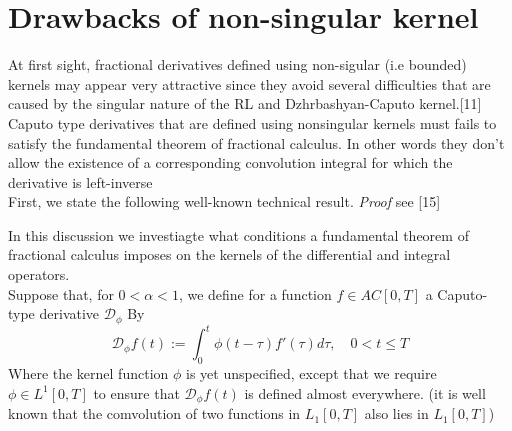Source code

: \documentclass[twoside]{book}
\begin{document}
{

\section{Drawbacks of non-singular kernel}
At first sight, fractional derivatives defined using non-sigular (i.e bounded) kernels may appear very attractive since they avoid several difficulties that are caused by the singular nature of the RL and Dzhrbashyan-Caputo kernel.[11]\\


Caputo type derivatives that are defined using nonsingular kernels must fails to satisfy the fundamental theorem of fractional calculus. In other words they don't allow the existence of a corresponding convolution integral for which the derivative is left-inverse\\
\newline
{}
First, we state the following well-known technical result.
\textit{Proof} see [15]

In this discussion we investiagte what conditions a fundamental theorem of fractional calculus imposes on the kernels of the differential and integral operators.\\

Suppose that, for $0<\alpha<1$, we define for a function $f\in AC[0,T]$ a Caputo-type derivative $\mathcal{D}_\phi$ By
\begin{equation}
    \label{3}
    \mathcal{D}_{\phi} f(t) := \int_0^t \phi(t-\tau) f'(\tau) d\tau ,\quad 0<t\leq T
\end{equation}
Where the kernel function $\phi$ is yet unspecified, except that we require $\phi \in L^1[0,T]$ to ensure that $\mathcal{D}_{\phi}f(t)$ is defined almost everywhere. (it is well known that the comvolution of two functions in $L_1[0,T]$ also lies in $L_1[0,T]$)\\

}
\end{document}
==================================================
What you have to do: Produce an exact copy of each line from the one holding "First, we state" through the last line of the records, both included, and nothing more.

Answer to the problem:
First, we state the following well-known technical result.
\textit{Proof} see [15]

In this discussion we investiagte what conditions a fundamental theorem of fractional calculus imposes on the kernels of the differential and integral operators.\\

Suppose that, for $0<\alpha<1$, we define for a function $f\in AC[0,T]$ a Caputo-type derivative $\mathcal{D}_\phi$ By
\begin{equation}
    \label{3}
    \mathcal{D}_{\phi} f(t) := \int_0^t \phi(t-\tau) f'(\tau) d\tau ,\quad 0<t\leq T
\end{equation}
Where the kernel function $\phi$ is yet unspecified, except that we require $\phi \in L^1[0,T]$ to ensure that $\mathcal{D}_{\phi}f(t)$ is defined almost everywhere. (it is well known that the comvolution of two functions in $L_1[0,T]$ also lies in $L_1[0,T]$)\\

}
\end{document}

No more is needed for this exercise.